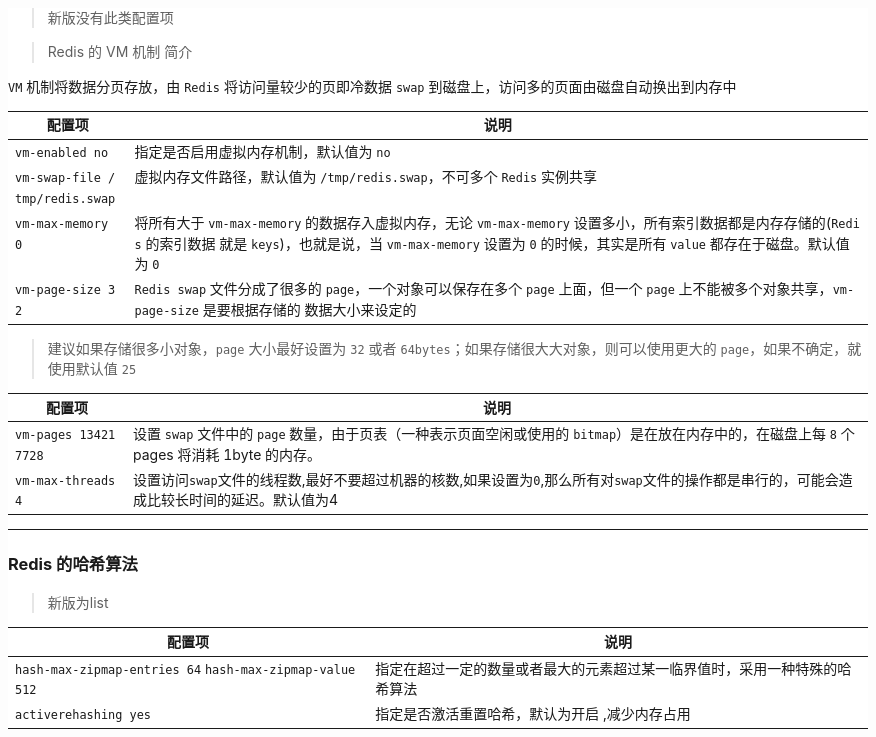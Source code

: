 > 新版没有此类配置项

> Redis 的 VM 机制 简介

`VM` 机制将数据分页存放，由 `Redis` 将访问量较少的页即冷数据 `swap` 到磁盘上，访问多的页面由磁盘自动换出到内存中


| 配置项	| 说明|
| ----- | ----- |
| `vm-enabled no` | 指定是否启用虚拟内存机制，默认值为 `no`
| `vm-swap-file /tmp/redis.swap` | 虚拟内存文件路径，默认值为 `/tmp/redis.swap`，不可多个 `Redis` 实例共享
| `vm-max-memory 0` | 将所有大于 `vm-max-memory` 的数据存入虚拟内存，无论 `vm-max-memory` 设置多小，所有索引数据都是内存存储的(`Redis` 的索引数据 就是 `keys`)，也就是说，当 `vm-max-memory` 设置为 `0` 的时候，其实是所有 `value` 都存在于磁盘。默认值为 `0`
| `vm-page-size 32`	| `Redis swap` 文件分成了很多的 `page`，一个对象可以保存在多个 `page` 上面，但一个 `page` 上不能被多个对象共享，`vm-page-size` 是要根据存储的 数据大小来设定的

> 建议如果存储很多小对象，`page` 大小最好设置为 `32` 或者 `64bytes`；如果存储很大大对象，则可以使用更大的 `page`，如果不确定，就使用默认值
`25`	

| 配置项	| 说明|
| ----- | ----- |
| `vm-pages 134217728` |	设置 `swap` 文件中的 `page` 数量，由于页表（一种表示页面空闲或使用的 `bitmap`）是在放在内存中的，在磁盘上每 `8` 个 pages 将消耗 1byte 的内存。	
| `vm-max-threads 4` | 设置访问`swap`文件的线程数,最好不要超过机器的核数,如果设置为`0`,那么所有对`swap`文件的操作都是串行的，可能会造成比较长时间的延迟。默认值为4


-------------------

### Redis 的哈希算法

> 新版为list

| 配置项	| 说明|
| ----- | ----- |
| `hash-max-zipmap-entries 64` `hash-max-zipmap-value 512`	| 指定在超过一定的数量或者最大的元素超过某一临界值时，采用一种特殊的哈希算法
| `activerehashing yes`	| 指定是否激活重置哈希，默认为开启 ,减少内存占用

◆ ◆ ◆

• [Work to be completed]
Everything in the listing except the pictures must be reproduced exactly.

• [Result]
Source code

: > 新版没有此类配置项

> Redis 的 VM 机制 简介

`VM` 机制将数据分页存放，由 `Redis` 将访问量较少的页即冷数据 `swap` 到磁盘上，访问多的页面由磁盘自动换出到内存中


| 配置项	| 说明|
| ----- | ----- |
| `vm-enabled no` | 指定是否启用虚拟内存机制，默认值为 `no`
| `vm-swap-file /tmp/redis.swap` | 虚拟内存文件路径，默认值为 `/tmp/redis.swap`，不可多个 `Redis` 实例共享
| `vm-max-memory 0` | 将所有大于 `vm-max-memory` 的数据存入虚拟内存，无论 `vm-max-memory` 设置多小，所有索引数据都是内存存储的(`Redis` 的索引数据 就是 `keys`)，也就是说，当 `vm-max-memory` 设置为 `0` 的时候，其实是所有 `value` 都存在于磁盘。默认值为 `0`
| `vm-page-size 32`	| `Redis swap` 文件分成了很多的 `page`，一个对象可以保存在多个 `page` 上面，但一个 `page` 上不能被多个对象共享，`vm-page-size` 是要根据存储的 数据大小来设定的

> 建议如果存储很多小对象，`page` 大小最好设置为 `32` 或者 `64bytes`；如果存储很大大对象，则可以使用更大的 `page`，如果不确定，就使用默认值
`25`	

| 配置项	| 说明|
| ----- | ----- |
| `vm-pages 134217728` |	设置 `swap` 文件中的 `page` 数量，由于页表（一种表示页面空闲或使用的 `bitmap`）是在放在内存中的，在磁盘上每 `8` 个 pages 将消耗 1byte 的内存。	
| `vm-max-threads 4` | 设置访问`swap`文件的线程数,最好不要超过机器的核数,如果设置为`0`,那么所有对`swap`文件的操作都是串行的，可能会造成比较长时间的延迟。默认值为4


-------------------

### Redis 的哈希算法

> 新版为list

| 配置项	| 说明|
| ----- | ----- |
| `hash-max-zipmap-entries 64` `hash-max-zipmap-value 512`	| 指定在超过一定的数量或者最大的元素超过某一临界值时，采用一种特殊的哈希算法
| `activerehashing yes`	| 指定是否激活重置哈希，默认为开启 ,减少内存占用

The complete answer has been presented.